EXCERPTED RECORDS:
──────
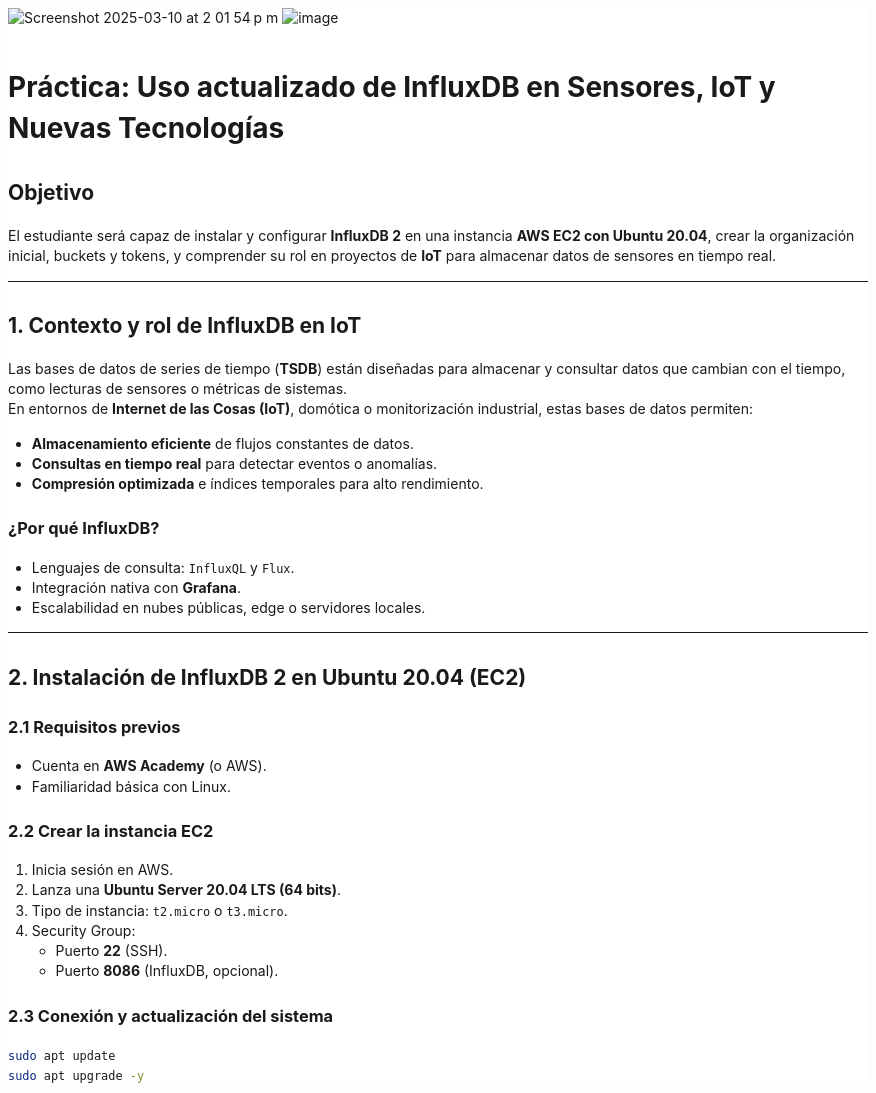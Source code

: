 
<img width="1124" alt="Screenshot 2025-03-10 at 2 01 54 p m" src="https://github.com/user-attachments/assets/bb9cd28f-a469-40d8-986a-ca4cf0c25edf" />

<img width="1600" height="900" alt="image" src="https://github.com/user-attachments/assets/7b9f47eb-b0d1-4f6e-9469-b78c67b4c299" />

# Práctica: Uso actualizado de InfluxDB en Sensores, IoT y Nuevas Tecnologías

## Objetivo
El estudiante será capaz de instalar y configurar **InfluxDB 2** en una instancia **AWS EC2 con Ubuntu 20.04**, crear la organización inicial, buckets y tokens, y comprender su rol en proyectos de **IoT** para almacenar datos de sensores en tiempo real.

---

## 1. Contexto y rol de InfluxDB en IoT

Las bases de datos de series de tiempo (**TSDB**) están diseñadas para almacenar y consultar datos que cambian con el tiempo, como lecturas de sensores o métricas de sistemas.  
En entornos de **Internet de las Cosas (IoT)**, domótica o monitorización industrial, estas bases de datos permiten:

- **Almacenamiento eficiente** de flujos constantes de datos.
- **Consultas en tiempo real** para detectar eventos o anomalías.
- **Compresión optimizada** e índices temporales para alto rendimiento.

### ¿Por qué InfluxDB?
- Lenguajes de consulta: `InfluxQL` y `Flux`.
- Integración nativa con **Grafana**.
- Escalabilidad en nubes públicas, edge o servidores locales.

---

## 2. Instalación de InfluxDB 2 en Ubuntu 20.04 (EC2)

### 2.1 Requisitos previos
- Cuenta en **AWS Academy** (o AWS).
- Familiaridad básica con Linux.

### 2.2 Crear la instancia EC2
1. Inicia sesión en AWS.
2. Lanza una **Ubuntu Server 20.04 LTS (64 bits)**.
3. Tipo de instancia: `t2.micro` o `t3.micro`.
4. Security Group:
   - Puerto **22** (SSH).
   - Puerto **8086** (InfluxDB, opcional).

### 2.3 Conexión y actualización del sistema
```bash
sudo apt update
sudo apt upgrade -y
```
──────
REQUIREMENT: What you output should match the records line for line, minus the pictures.

TASK RESPONSE:
Source code

: 
<img width="1124" alt="Screenshot 2025-03-10 at 2 01 54 p m" src="https://github.com/user-attachments/assets/bb9cd28f-a469-40d8-986a-ca4cf0c25edf" />

<img width="1600" height="900" alt="image" src="https://github.com/user-attachments/assets/7b9f47eb-b0d1-4f6e-9469-b78c67b4c299" />

# Práctica: Uso actualizado de InfluxDB en Sensores, IoT y Nuevas Tecnologías

## Objetivo
El estudiante será capaz de instalar y configurar **InfluxDB 2** en una instancia **AWS EC2 con Ubuntu 20.04**, crear la organización inicial, buckets y tokens, y comprender su rol en proyectos de **IoT** para almacenar datos de sensores en tiempo real.

---

## 1. Contexto y rol de InfluxDB en IoT

Las bases de datos de series de tiempo (**TSDB**) están diseñadas para almacenar y consultar datos que cambian con el tiempo, como lecturas de sensores o métricas de sistemas.  
En entornos de **Internet de las Cosas (IoT)**, domótica o monitorización industrial, estas bases de datos permiten:

- **Almacenamiento eficiente** de flujos constantes de datos.
- **Consultas en tiempo real** para detectar eventos o anomalías.
- **Compresión optimizada** e índices temporales para alto rendimiento.

### ¿Por qué InfluxDB?
- Lenguajes de consulta: `InfluxQL` y `Flux`.
- Integración nativa con **Grafana**.
- Escalabilidad en nubes públicas, edge o servidores locales.

---

## 2. Instalación de InfluxDB 2 en Ubuntu 20.04 (EC2)

### 2.1 Requisitos previos
- Cuenta en **AWS Academy** (o AWS).
- Familiaridad básica con Linux.

### 2.2 Crear la instancia EC2
1. Inicia sesión en AWS.
2. Lanza una **Ubuntu Server 20.04 LTS (64 bits)**.
3. Tipo de instancia: `t2.micro` o `t3.micro`.
4. Security Group:
   - Puerto **22** (SSH).
   - Puerto **8086** (InfluxDB, opcional).

### 2.3 Conexión y actualización del sistema
```bash
sudo apt update
sudo apt upgrade -y
```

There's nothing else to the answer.